COPYRIGHT(2016) Kirkus Reviews, ALL RIGHTS RESERVED.



Library Journal

July 1, 2016

Environmental writer Reece (Lost Mountain) takes a road trip to explore the idea of utopia within the United States, past and present. In Reece's opinion, the country is facing unprecedented economic, environmental, political, and social crises. Change is the only option going forward, and it needs to be revolutionary, transforming how we view our environment, food, natural resource use, time, work, and more. For the author, these changes are modeled on the concepts and efforts of the varied utopian experiments in American history. This novel approach leads Reece to travel to a number of communities expressing different economic, family, political, religious, sexual, and social examples; some he finds necessary and adaptable to confront the current dilemma. He claims that these societies teach us which paths to take and which to avoid. Intriguingly, despite the dismal results of these utopian efforts, Reece remains hopeful that such endeavors should be applied to the nation at large. VERDICT Recommended for readers interested in travel writing, environmentalism, and U.S. history.--Scott Vieira, Rice Univ. Lib., Houston

Copyright 2016 Library Journal, LLC Used with permission.



Booklist

Starred review from July 1, 2016
Reece (An American Gospel, 2009) takes us on a delightful road trip into the optimistic past of a unique form of American idealism. The early 1800s saw the proliferation of a widespread notion that life in this new world could be better, that the new continent deserved a society based upon something nobler, more uplifting than transplanted European industrialism.
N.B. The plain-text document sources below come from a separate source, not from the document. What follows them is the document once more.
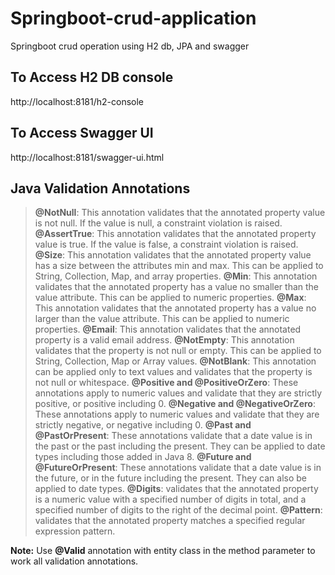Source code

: # Springboot-crud-application
Springboot crud operation using H2 db, JPA and swagger

## To Access H2 DB console
http://localhost:8181/h2-console

## To Access Swagger UI
http://localhost:8181/swagger-ui.html

## Java Validation Annotations

> **@NotNull**: This annotation validates that the annotated property value is not null. If the value is null, a constraint violation is raised.
> **@AssertTrue**: This annotation validates that the annotated property value is true. If the value is false, a constraint violation is raised.
> **@Size**: This annotation validates that the annotated property value has a size between the attributes min and max. This can be applied to String, Collection, Map, and array properties.
> **@Min**: This annotation validates that the annotated property has a value no smaller than the value attribute. This can be applied to numeric properties.
> **@Max**: This annotation validates that the annotated property has a value no larger than the value attribute. This can be applied to numeric properties.
> **@Email**: This annotation validates that the annotated property is a valid email address.
> **@NotEmpty**: This annotation validates that the property is not null or empty. This can be applied to String, Collection, Map or Array values.
> **@NotBlank**: This annotation can be applied only to text values and validates that the property is not null or whitespace.
> **@Positive and @PositiveOrZero**: These annotations apply to numeric values and validate that they are strictly positive, or positive including 0.
> **@Negative and @NegativeOrZero**: These annotations apply to numeric values and validate that they are strictly negative, or negative including 0.
> **@Past and @PastOrPresent**: These annotations validate that a date value is in the past or the past including the present. They can be applied to date types including those added in Java 8.
> **@Future and @FutureOrPresent**: These annotations validate that a date value is in the future, or in the future including the present. They can also be applied to date types.
> **@Digits**: validates that the annotated property is a numeric value with a specified number of digits in total, and a specified number of digits to the right of the decimal point.
> **@Pattern**: validates that the annotated property matches a specified regular expression pattern.

**Note:** Use **@Valid** annotation with entity class in the method parameter to work all validation annotations.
The philosophy of the day bore the newly coined term, socialism, and between 1820 and 1850, some two-hundred separate communities sprang up across the country. Following in the philosophical footsteps of the likes of Emerson, Thoreau, John Humphrey Noyes, and the Shakers, Reece visits the homes of these rugged individualists. Clearly, he's enamored of their dreams and their resolve, and he observes that whatever fault brought them down, it wasn't their embrace of socialism. Rather, it was the crush of an American consumer culture so unsustainable . . . that we now stand on the verge of both environmental calamity and an intractable federal plutocracy. Even as he acknowledges the failures of these communities, Reece is confident that we can learn from them and create a sustainable future. Hitching a ride on Reece's journey and catching his contagious optimism is entertaining and engaging.(Reprinted with permission of Booklist, copyright 2016, American Library Association.)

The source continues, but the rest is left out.